You may have seen Blink’s Monty the Penguin in 2014 or Hornet’s The Bear and The Hare in 2013.

 Following on with the heart-warming animal theme is global VFX house MPC’s creation of Buster the Boxer and a variety of CG urban English animals, for the retailer’s 2016 ad.

 If you haven’t already seen it, check out the video above. MPC worked alongside production company Blink and communications company adam&eveDDB, who conceived the idea.

 The film begins with a family the night before Christmas. The father builds a trampoline for his daughter, and while she’s tucked up in bed, an urban box emerges from the snow and begins jumping on it.

 He’s soon joined by a charming group of six animals, leaping in slow motion, utterly joyous from the new experience. Family dog Buster is left inside watching on with agonisingly forlorn eyes. When Christmas Day arrives, Boxer bounds to the trampoline before anyone else gets a chance.

 MPC creative director Diarmid Harrison-Murray says the animals needed to resonate with the audience whilst still engaging in huge levels of interaction on the CG trampoline. The challenge was to create playful but realistic animal behaviour.

“We were careful not to communicate human characteristics, as the audience will project their own emotions,” he says.

MPC knew the film had to “deliver that pull-at-the-heartstrings warmth we expect from the John Lewis Christmas spot”, but the VFX house says there was little footage of animals on trampolines for them to work with. MPC built a stock of images and footage from the best they could find before creating a cast of realistic, suburban creatures.

 Buster the Boxer proved to be a huge animation challenge for the VFX team, who had to create complex muscle, skin, fat and fur with precision and accuracy.

“We see dogs all the time, so people are able to spot when the characterisation doesn’t look right,” says MPC animation supervisor Tim Van Hussen.

“To develop Buster, we shot lots of reference footage of the real dog from every angle before crafting the texture, from the wrinkles to the hair direction, to the real animal.”

 Extreme close-ups and slow-mos of six animals proved difficult, and animation tests started before the shoot even begun.

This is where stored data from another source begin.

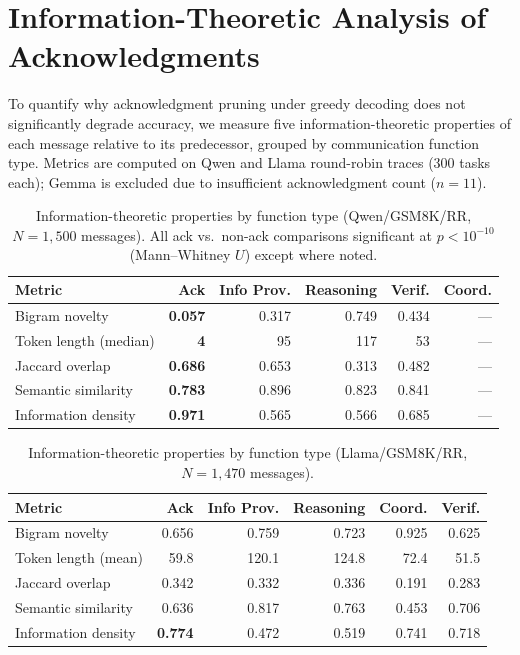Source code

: \section{Information-Theoretic Analysis of Acknowledgments}
\label{app:info_theory}

To quantify why acknowledgment pruning under greedy decoding does not significantly degrade accuracy, we measure five information-theoretic properties of each message relative to its predecessor, grouped by communication function type. Metrics are computed on Qwen and Llama round-robin traces (300 tasks each); Gemma is excluded due to insufficient acknowledgment count ($n = 11$).

\begin{table}[ht]
\centering
\caption{Information-theoretic properties by function type (Qwen/GSM8K/RR, $N = 1{,}500$ messages). All ack vs.\ non-ack comparisons significant at $p < 10^{-10}$ (Mann--Whitney $U$) except where noted.}
\label{tab:info_theory_qwen}
\small
\begin{tabular}{@{}lrrrrr@{}}
\toprule
\textbf{Metric} & \textbf{Ack} & \textbf{Info Prov.} & \textbf{Reasoning} & \textbf{Verif.} & \textbf{Coord.} \\
\midrule
Bigram novelty & \textbf{0.057} & 0.317 & 0.749 & 0.434 & --- \\
Token length (median) & \textbf{4} & 95 & 117 & 53 & --- \\
Jaccard overlap & \textbf{0.686} & 0.653 & 0.313 & 0.482 & --- \\
Semantic similarity & \textbf{0.783} & 0.896 & 0.823 & 0.841 & --- \\
Information density & \textbf{0.971} & 0.565 & 0.566 & 0.685 & --- \\
\bottomrule
\end{tabular}
\end{table}

\begin{table}[ht]
\centering
\caption{Information-theoretic properties by function type (Llama/GSM8K/RR, $N = 1{,}470$ messages).}
\label{tab:info_theory_llama}
\small
\begin{tabular}{@{}lrrrrr@{}}
\toprule
\textbf{Metric} & \textbf{Ack} & \textbf{Info Prov.} & \textbf{Reasoning} & \textbf{Coord.} & \textbf{Verif.} \\
\midrule
Bigram novelty & 0.656 & 0.759 & 0.723 & 0.925 & 0.625 \\
Token length (mean) & 59.8 & 120.1 & 124.8 & 72.4 & 51.5 \\
Jaccard overlap & 0.342 & 0.332 & 0.336 & 0.191 & 0.283 \\
Semantic similarity & 0.636 & 0.817 & 0.763 & 0.453 & 0.706 \\
Information density & \textbf{0.774} & 0.472 & 0.519 & 0.741 & 0.718 \\
\bottomrule
\end{tabular}
\end{table}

 MPC built five rigs and developed bespoke software to perfect the animals skin sliding, so every jump, twist and bounce is rendered completely authentic.

The trampoline itself was the biggest technical challenge – the “seventh creature” – because of its sheer fluidity and constantly shifting nature. It was simulated based on the animation.

Diarmid says it was privilege to be a part of the retailer’s famous Christmas advertisement slot - even the “holy grail” of CG.

“These are the sorts of jobs we wait for,” he says. “When Dougal and adam&eveDDB approached us, I felt a healthy dose of trepidation as it really is an enormous job.”

In addition to the film, MPC Creative, the in-house content production studio, developed a virtual reality experience.

MPC have worked on numerous major motion films, including The Martian, Spectre and The Jungle Book to name a few.

Advertising work includes clients Channel 4, Heineken and Ikea.